While a software is being developed, tested, and run, a number of audits are performed against the containers and attestations are generated. These attestations make up the policies that can be enforced with Kritis on Kubernetes. Enforcement policies are based on proof of container image properties that are stored in Grafeas.

A core part of the Kritis framework is a Kubernetes Admission Controller that checks for expected “attestations” and blocks deployment when they are not present.

If, for example, the metadata pulled from Grafeas does not have an attestation that certifies its image compliance, deployment will be blocked.

Grafeas at work

Now while Grafeas grew out of work at Google, others like JFrog, Red Hat, IBM, Black Duck, Twistlock, Aqua Security, and CoreOS have since joined the initiative. This open source initiative to define a uniform way for auditing and governing the modern software supply chain is pretty much production ready and is already being used by e-commerce platform Shopify.

Shopify has 6,000 container builds a day and 330,000 images in its primary registry, so tracking them all has definitely been a challenge. In a recent blog post, the company explains how integrating Grafeas and Kubernetes in its Kubernetes pipeline has allowed it to automatically store build and vulnerability information about each container. Additionally, it also allows for strict enforcement of a built-by-Shopify policy which makes sure all Kubernetes clusters only run images signed by its builder.

Google is hosting its alpha Grafeas API and hopes to build an ecosystem around it.

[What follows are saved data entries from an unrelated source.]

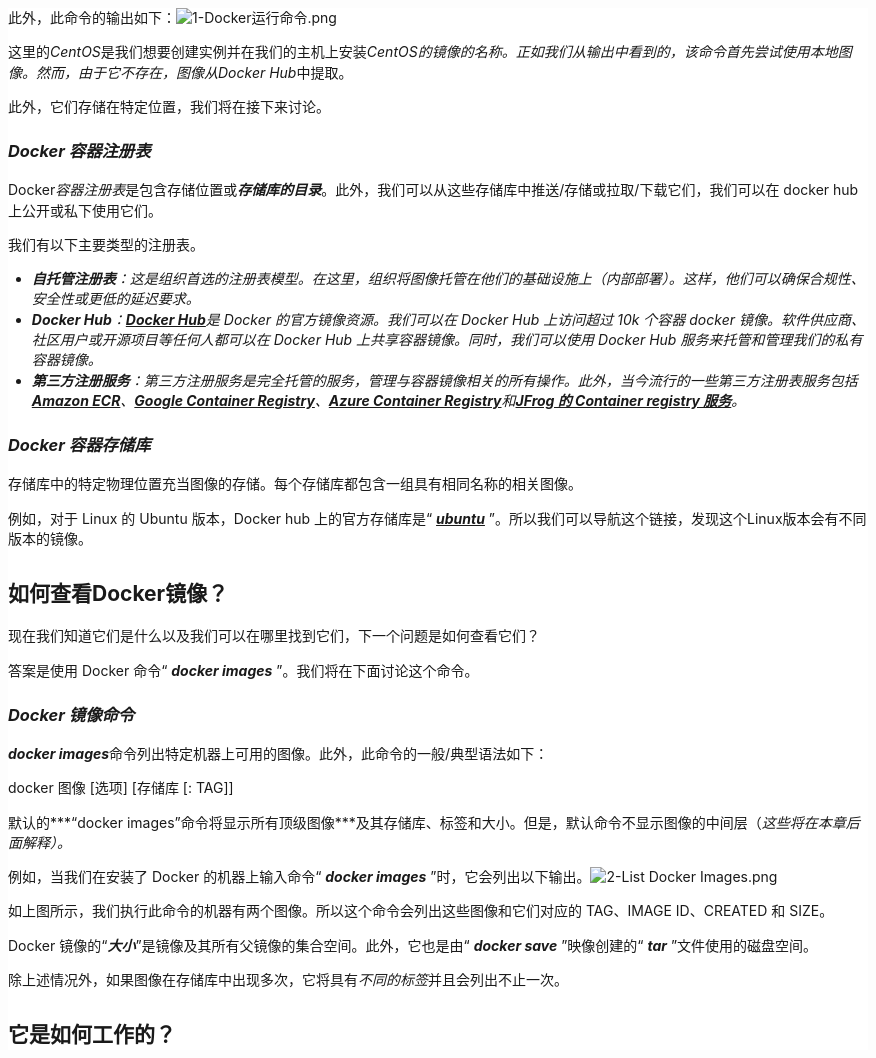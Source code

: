 此外，此命令的输出如下：![1-Docker运行命令.png](https://www.toolsqa.com/gallery/Docker/1-Docker%20Run%20Command.png)

这里的*CentOS*是我们想要创建实例并在我们的主机上安装*CentOS的镜像的名称。*正如我们从输出中看到的，该命令首先尝试使用本地图像。然而，由于它不存在，图像从*Docker Hub*中提取。

此外，它们存储在特定位置，我们将在接下来讨论。

### ***Docker 容器注册表***

Docker*容器注册表*是包含存储位置或***存储库的******目录***。此外，我们可以从这些存储库中推送/存储或拉取/下载它们，我们可以在 docker hub 上公开或私下使用它们。

我们有以下主要类型的注册表。

-   ***自托管注册表**：这是组织首选的注册表模型。在这里，组织将图像托管在他们的基础设施上（内部部署）。这样，他们可以确保合规性、安全性或更低的延迟要求。*
-   ***Docker Hub**：[**Docker Hub**](https://docs.docker.com/)是 Docker 的官方镜像资源。我们可以在 Docker Hub 上访问超过 10k 个容器 docker 镜像。软件供应商、社区用户或开源项目等任何人都可以在 Docker Hub 上共享容器镜像。同时，我们可以使用 Docker Hub 服务来托管和管理我们的私有容器镜像。*
-   ***第三方注册服务**：第三方注册服务是完全托管的服务，管理与容器镜像相关的所有操作。此外，当今流行的一些第三方注册表服务包括[**Amazon ECR**](https://aws.amazon.com/ecr/)、[**Google Container Registry**](https://cloud.google.com/container-registry)、[**Azure Container Registry**](https://azure.microsoft.com/en-in/free/kubernetes-service/search/?&ef_id=CjwKCAjw_sn8BRBrEiwAnUGJDv3acCz-bpyG6qjt6r2pm9ArRWyWxj_2Y2LYvCXxSFaEi42-rFquIxoCsuIQAvD_BwE:G:s&OCID=AID2100054_SEM_CjwKCAjw_sn8BRBrEiwAnUGJDv3acCz-bpyG6qjt6r2pm9ArRWyWxj_2Y2LYvCXxSFaEi42-rFquIxoCsuIQAvD_BwE:G:s)和[**JFrog 的 Container registry 服务**](https://jfrog.com/container-registry/)。*

### ***Docker 容器存储库***

存储库中的特定物理位置充当图像的存储。每个存储库都包含一组具有相同名称的相关图像。

例如，对于 Linux 的 Ubuntu 版本，Docker hub 上的官方存储库是“ [***ubuntu***](https://hub.docker.com/_/ubuntu) ”。所以我们可以导航这个链接，发现这个Linux版本会有不同版本的镜像。

## 如何查看Docker镜像？

现在我们知道它们是什么以及我们可以在哪里找到它们，下一个问题是如何查看它们？

答案是使用 Docker 命令“ ***docker images*** ”。我们将在下面讨论这个命令。

### ***Docker 镜像命令***

***docker images***命令列出特定机器上可用的图像。此外，此命令的一般/典型语法如下：

docker 图像 [选项] [存储库 [: TAG]]

默认的***“docker images”命令将显示所有顶级图像***及其存储库、标签和大小。但是，默认命令不显示图像的中间层（*这些将在本章后面解释）。*

例如，当我们在安装了 Docker 的机器上输入命令“ ***docker images*** ”时，它会列出以下输出。![2-List Docker Images.png](https://www.toolsqa.com/gallery/Docker/2-List%20Docker%20Images.png)

如上图所示，我们执行此命令的机器有两个图像。所以这个命令会列出这些图像和它们对应的 TAG、IMAGE ID、CREATED 和 SIZE。

Docker 镜像的“***大小***”是镜像及其所有父镜像的集合空间。此外，它也是由“ ***docker save*** ”映像创建的“ ***tar*** ”文件使用的磁盘空间。

除上述情况外，如果图像在存储库中出现多次，它将具有*不同的标签*并且会列出不止一次。

## 它是如何工作的？
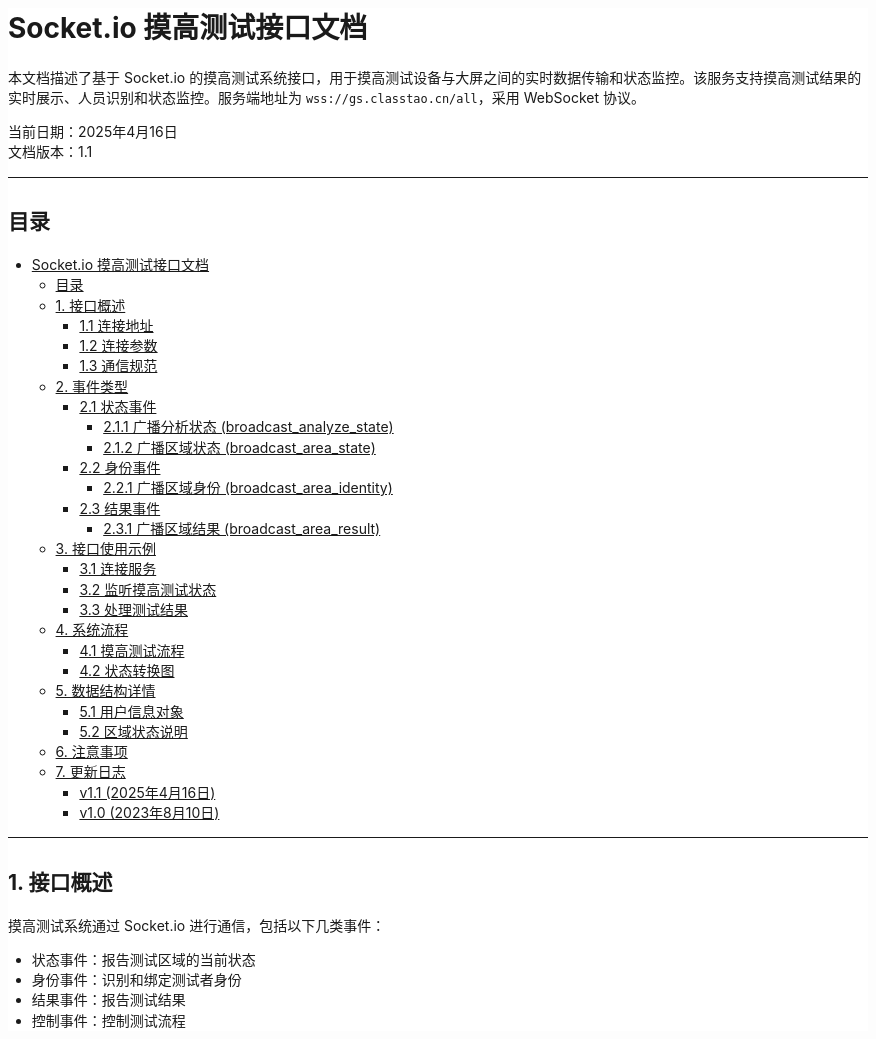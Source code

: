 # Socket.io 摸高测试接口文档

本文档描述了基于 Socket.io 的摸高测试系统接口，用于摸高测试设备与大屏之间的实时数据传输和状态监控。该服务支持摸高测试结果的实时展示、人员识别和状态监控。服务端地址为 `wss://gs.classtao.cn/all`，采用 WebSocket 协议。

当前日期：2025年4月16日  
文档版本：1.1  

---

## 目录

- [Socket.io 摸高测试接口文档](#socketio-摸高测试接口文档)
  - [目录](#目录)
  - [1. 接口概述](#1-接口概述)
    - [1.1 连接地址](#11-连接地址)
    - [1.2 连接参数](#12-连接参数)
    - [1.3 通信规范](#13-通信规范)
  - [2. 事件类型](#2-事件类型)
    - [2.1 状态事件](#21-状态事件)
      - [2.1.1 广播分析状态 (broadcast_analyze_state)](#211-广播分析状态-broadcast_analyze_state)
      - [2.1.2 广播区域状态 (broadcast_area_state)](#212-广播区域状态-broadcast_area_state)
    - [2.2 身份事件](#22-身份事件)
      - [2.2.1 广播区域身份 (broadcast_area_identity)](#221-广播区域身份-broadcast_area_identity)
    - [2.3 结果事件](#23-结果事件)
      - [2.3.1 广播区域结果 (broadcast_area_result)](#231-广播区域结果-broadcast_area_result)
  - [3. 接口使用示例](#3-接口使用示例)
    - [3.1 连接服务](#31-连接服务)
    - [3.2 监听摸高测试状态](#32-监听摸高测试状态)
    - [3.3 处理测试结果](#33-处理测试结果)
  - [4. 系统流程](#4-系统流程)
    - [4.1 摸高测试流程](#41-摸高测试流程)
    - [4.2 状态转换图](#42-状态转换图)
  - [5. 数据结构详情](#5-数据结构详情)
    - [5.1 用户信息对象](#51-用户信息对象)
    - [5.2 区域状态说明](#52-区域状态说明)
  - [6. 注意事项](#6-注意事项)
  - [7. 更新日志](#7-更新日志)
    - [v1.1 (2025年4月16日)](#v11-2025年4月16日)
    - [v1.0 (2023年8月10日)](#v10-2023年8月10日)

---

## 1. 接口概述

摸高测试系统通过 Socket.io 进行通信，包括以下几类事件：

- 状态事件：报告测试区域的当前状态
- 身份事件：识别和绑定测试者身份
- 结果事件：报告测试结果
- 控制事件：控制测试流程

Since it’s not coupled with any particular platform or technology, it can run anywhere and store metadata wherever it lives, even in hybrid cloud use cases. It also integrates and aggregates metadata from existing tools. A hosted alpha implementation of Kritis, called binary authorization (BinAuthz), is available on Google Container Engine (GKE) and is planned for a further open source release soon. Key concepts of BinAuthz are the “attestation authority” and “Policy,” realized as REST resources managed through a REST API.

So, it’s a lot easier to track and monitor automated processes based on metadata extracted from its components. Since these components are more often than not created with different technologies, a standard format makes it a lot easier to deal with. In addition to tracking your deployment chain, however, if by the same standards, you start adding your own private metadata, Grafeas and Kubernetes can help you open up a whole new world of opportunity for automation and governance.